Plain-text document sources
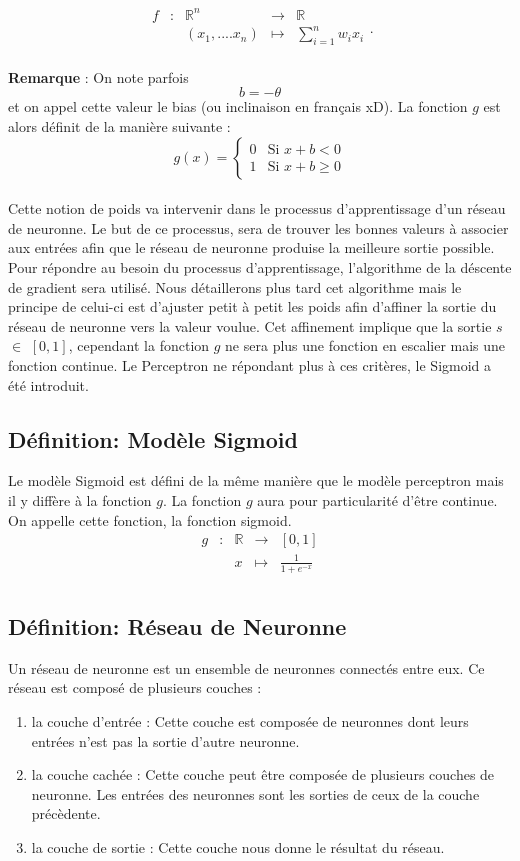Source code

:\documentclass{article}
\newcommand{\fonction}[5]{
	\begin{array}{ccccc}
#1 & : & #2 & \to & #3\\
	& & #4 & \mapsto & #5\\ 
	\end{array}
}
\begin{document}
		\[\fonction{f}{\mathbb{R}^n}{\mathbb{R}}{(x_1,....x_n)}{\sum_{i=1}^{n} {w_ix_i}}. \]

	
	\textbf{Remarque} : On note parfois \[b = -\theta \]  et on appel cette valeur le bias (ou inclinaison en français xD). La fonction $g$ est alors définit de la manière suivante :   
		\[g(x) = \begin{cases} 0 &\mbox{Si } x + b < 0 \\
				 1 & \mbox{Si } x + b \geq 0
	 		 \end{cases} \] \\ 

	 
Cette notion de poids va intervenir dans le processus d'apprentissage d'un réseau de neuronne. Le but de ce processus, sera de trouver les bonnes valeurs à associer aux entrées afin que le réseau de neuronne produise la meilleure sortie possible. Pour répondre au besoin du processus d'apprentissage, l'algorithme de la déscente de gradient sera utilisé. Nous détaillerons plus tard cet algorithme mais le principe de celui-ci est d'ajuster petit à petit les poids afin d'affiner la sortie du réseau de neuronne vers la valeur voulue. Cet affinement implique que la sortie $s$ $\in$ $\left[0,1\right]$, cependant la fonction $g$ ne sera  plus une fonction en escalier mais une fonction continue. Le Perceptron ne répondant plus à ces critères, le Sigmoid a été introduit. \\

	\subsection{Définition: Modèle Sigmoid}
	 Le modèle Sigmoid est défini de la même manière que le modèle perceptron mais il y diffère à la fonction $g$. La fonction $g$ aura pour particularité d'être continue. On appelle cette fonction, la fonction sigmoid.  
		  \[ \fonction{g}{\mathbb{R}}{\left[0,1\right]}{x}{ \frac{1}{1+ e^{-x}}} \]
		
	\subsection{Définition: Réseau de Neuronne}
 	Un réseau de neuronne est un ensemble de neuronnes connectés entre eux. Ce réseau est composé de plusieurs couches : 
	\begin{enumerate}	
		\item la couche d'entrée : Cette couche est composée de neuronnes dont leurs entrées n'est pas la sortie d'autre neuronne. 
		\item la couche cachée : Cette couche peut être composée de plusieurs couches de neuronne. Les entrées des neuronnes sont les sorties de ceux de la couche précèdente.
		\item la couche de sortie : Cette couche nous donne le résultat du réseau.
	\end{enumerate}		
\end{document}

Problem to work on
Once the pictures are set aside, copy the remaining text of every entry exactly.

Solution
Source code

:\documentclass{article}
\newcommand{\fonction}[5]{
	\begin{array}{ccccc}
#1 & : & #2 & \to & #3\\
	& & #4 & \mapsto & #5\\ 
	\end{array}
}
\begin{document}
		\[\fonction{f}{\mathbb{R}^n}{\mathbb{R}}{(x_1,....x_n)}{\sum_{i=1}^{n} {w_ix_i}}. \]

	
	\textbf{Remarque} : On note parfois \[b = -\theta \]  et on appel cette valeur le bias (ou inclinaison en français xD). La fonction $g$ est alors définit de la manière suivante :   
		\[g(x) = \begin{cases} 0 &\mbox{Si } x + b < 0 \\
				 1 & \mbox{Si } x + b \geq 0
	 		 \end{cases} \] \\ 

	 
Cette notion de poids va intervenir dans le processus d'apprentissage d'un réseau de neuronne. Le but de ce processus, sera de trouver les bonnes valeurs à associer aux entrées afin que le réseau de neuronne produise la meilleure sortie possible. Pour répondre au besoin du processus d'apprentissage, l'algorithme de la déscente de gradient sera utilisé. Nous détaillerons plus tard cet algorithme mais le principe de celui-ci est d'ajuster petit à petit les poids afin d'affiner la sortie du réseau de neuronne vers la valeur voulue. Cet affinement implique que la sortie $s$ $\in$ $\left[0,1\right]$, cependant la fonction $g$ ne sera  plus une fonction en escalier mais une fonction continue. Le Perceptron ne répondant plus à ces critères, le Sigmoid a été introduit. \\

	\subsection{Définition: Modèle Sigmoid}
	 Le modèle Sigmoid est défini de la même manière que le modèle perceptron mais il y diffère à la fonction $g$. La fonction $g$ aura pour particularité d'être continue. On appelle cette fonction, la fonction sigmoid.  
		  \[ \fonction{g}{\mathbb{R}}{\left[0,1\right]}{x}{ \frac{1}{1+ e^{-x}}} \]
		
	\subsection{Définition: Réseau de Neuronne}
 	Un réseau de neuronne est un ensemble de neuronnes connectés entre eux. Ce réseau est composé de plusieurs couches : 
	\begin{enumerate}	
		\item la couche d'entrée : Cette couche est composée de neuronnes dont leurs entrées n'est pas la sortie d'autre neuronne. 
		\item la couche cachée : Cette couche peut être composée de plusieurs couches de neuronne. Les entrées des neuronnes sont les sorties de ceux de la couche précèdente.
		\item la couche de sortie : Cette couche nous donne le résultat du réseau.
	\end{enumerate}		
\end{document}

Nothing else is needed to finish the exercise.